Moris explains that his business started because he wanted a toy, “I was in need of a toy and was trying to make one. A stone carver in my neighbourhood inspired me when he told me that whatever he carves, I could make as well with wire, because wire the only ‘resource’ I had. I started off with a bicycle, then I made a lizard.”
Battling to find employment, Moris once again turned to his crafts. “After school, because of the job sector and unemployment, I produced crafts and tried selling them but it was a battle. I started in the streets, selling my crafts around Maerua Mall. I wasn’t allowed to sell on the streets and often got chased away by the police.” Without a permanent location, the battle to establish himself and his business continued until he met the Manager at the Namibia Craft Centre in Windhoek, Shareen Thude.
“I would produce crafts and see where I could sell them; I was battling, until I met Shareen. She saw the quality of my work, she coached me for a while and then she called me and said, I am going to offer you a space where you can do your work and you can display your work.” Now Moris has a permanent home at the Namibian Craft Centre, and the constant flow of buyers means he’s able to pay the rent for his space and earn a living off his craft.

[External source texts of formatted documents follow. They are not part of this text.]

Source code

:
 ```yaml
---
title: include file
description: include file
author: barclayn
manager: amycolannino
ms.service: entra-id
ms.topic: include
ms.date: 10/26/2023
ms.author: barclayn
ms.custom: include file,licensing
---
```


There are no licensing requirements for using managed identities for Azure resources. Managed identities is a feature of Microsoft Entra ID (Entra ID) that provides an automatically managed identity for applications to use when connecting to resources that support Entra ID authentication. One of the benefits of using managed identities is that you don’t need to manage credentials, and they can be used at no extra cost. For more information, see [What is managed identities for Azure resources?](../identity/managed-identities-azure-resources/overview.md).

“I like being self employed and if you’ve got determination to work hard, then your demand goes higher. I tell myself that I should do it like I have a degree in this, because it’s my profession I must be an expert in it.”

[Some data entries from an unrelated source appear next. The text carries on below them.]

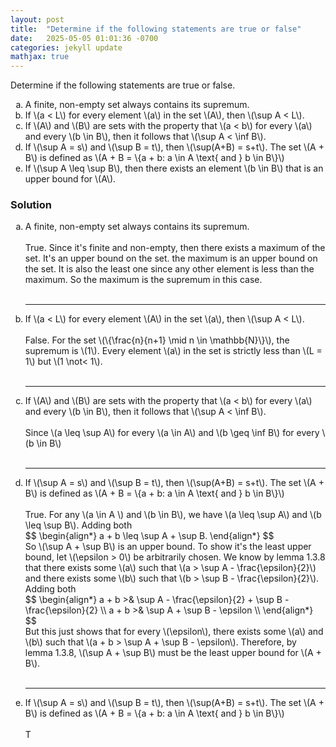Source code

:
 ```yaml
---
layout: post
title:  "Determine if the following statements are true or false"
date:   2025-05-05 01:01:36 -0700
categories: jekyll update
mathjax: true
---
```

<div class="stmt">
Determine if the following statements are true or false.
<ol type="a">
<li>A finite, non-empty set always contains its supremum.</li>
<li>If \(a < L\) for every element \(a\) in the set \(A\), then \(\sup A < L\).</li>
<li>If \(A\) and \(B\) are sets with the property that \(a < b\) for every \(a\) and every \(b \in B\), then it follows that \(\sup A < \inf B\).</li>
<li>If \(\sup A = s\) and \(\sup B = t\), then \(\sup(A+B) = s+t\). The set \(A + B\) is defined as \(A + B = \{a + b: a \in A \text{ and } b \in B\}\)</li>
<li>If \(\sup A \leq \sup B\), then there exists an element \(b \in B\) that is an upper bound for \(A\).</li>
</ol>
</div>
<h3>Solution</h3>
<ol type="a">
	<!-------------------(a)---------------------->
<li>A finite, non-empty set always contains its supremum.
	<br><br>
	True. Since it's finite and non-empty, then there exists a maximum of the set. It's an upper bound on the set. the maximum is an upper bound on the set. It is also the least one since any other element is less than the maximum. So the maximum is the supremum in this case.
	<br><br>
</li>
<hr>
	<!-------------------(b)---------------------->
<li>If \(a < L\) for every element \(A\) in the set \(a\), then \(\sup A < L\).
	<br><br>
	False. For the set \(\{\frac{n}{n+1} \mid n \in \mathbb{N}\}\), the supremum is \(1\). Every element \(a\) in the set is strictly less than \(L = 1\) but \(1 \not< 1\).
	<br><br>
</li>
<hr>
	<!-------------------(c)---------------------->
<li>If \(A\) and \(B\) are sets with the property that \(a < b\) for every \(a\) and every \(b \in B\), then it follows that \(\sup A < \inf B\).
	<br><br>
	Since \(a \leq \sup A\) for every \(a \in A\) and \(b \geq \inf B\) for every \(b \in B\)
	<br><br>
</li>
<hr>
    <!-------------------(d)---------------------->
<li>If \(\sup A = s\) and \(\sup B = t\), then \(\sup(A+B) = s+t\). The set \(A + B\) is defined as \(A + B = \{a + b: a \in A \text{ and } b \in B\}\)
	<br><br>
	True. For any \(a \in A \) and \(b \in B\), we have \(a \leq \sup A\) and \(b \leq \sup B\). Adding both
	<div>
	$$
	\begin{align*}
	a + b \leq \sup A + \sup B.
	\end{align*}
	$$
	</div>
	So \(\sup A + \sup B\) is an upper bound. To show it's the least upper bound, let \(\epsilon > 0\) be arbitrarily chosen. We know by lemma 1.3.8 that there exists some \(a\) such that \(a > \sup A - \frac{\epsilon}{2}\) and there exists some \(b\) such that \(b > \sup B - \frac{\epsilon}{2}\). Adding both
	<div>
	$$
	\begin{align*}
	a + b >& \sup A - \frac{\epsilon}{2} + \sup B - \frac{\epsilon}{2}  \\
	a + b >& \sup A + \sup B - \epsilon  \\
	\end{align*}
	$$
	</div>
	But this just shows that for every \(\epsilon\), there exists some \(a\) and \(b\) such that \(a + b > \sup A + \sup B - \epsilon\). Therefore, by lemma 1.3.8, \(\sup A + \sup B\) must be the least upper bound for \(A + B\).
	<br><br>
</li>
<hr>
	<!-------------------(e)---------------------->
<li>If \(\sup A = s\) and \(\sup B = t\), then \(\sup(A+B) = s+t\). The set \(A + B\) is defined as \(A + B = \{a + b: a \in A \text{ and } b \in B\}\)
	<br><br>
	T
	<br><br>
</li>
</ol>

He’s had his permanent workshop and sales floor at the Craft Centre for four years now. “There is a good advantage to working under the banner of the Craft Centre. The place is well established; I’m getting well established now too. My work is successful because I do the production; I make sure it’s neatly done, I’m the chief product designer, and I do the sales and distribution as well.”
Handling all the steps from production to sales, means Moris works sometimes up to 18 hours a day, however he says he doesn’t mind the long hours because he sees it as doing his hobby. “This is why I ventured into this industry, it is my talent and it’s something I really love.” He adds, “I like being self employed and if you’ve got determination to work hard, then your demand goes higher. I tell myself that I should do it like I have a degree in this, because it’s my profession I must be an expert in it.”
“It’s been a good year so far. I now have the vision of achieving my goals through arts and crafts.” When asked where to next for his business, Moris says “My wish is to sell my products online, and let the whole world know about me. This is what I seek.”
For now though, you’ll find Moris, always ready to greet and chat, at the Namibia Craft Centre seven days a week. He hasn’t forgotten the hardships he’s seen in his career, “I’m very thankful to those people that supported me from the beginning, from my early stages, when I was on the street. For all the people that wished me well, and for all the people that support me now, the guests and the locals that support me and help me to grow. Thank you for your support in helping me make it.”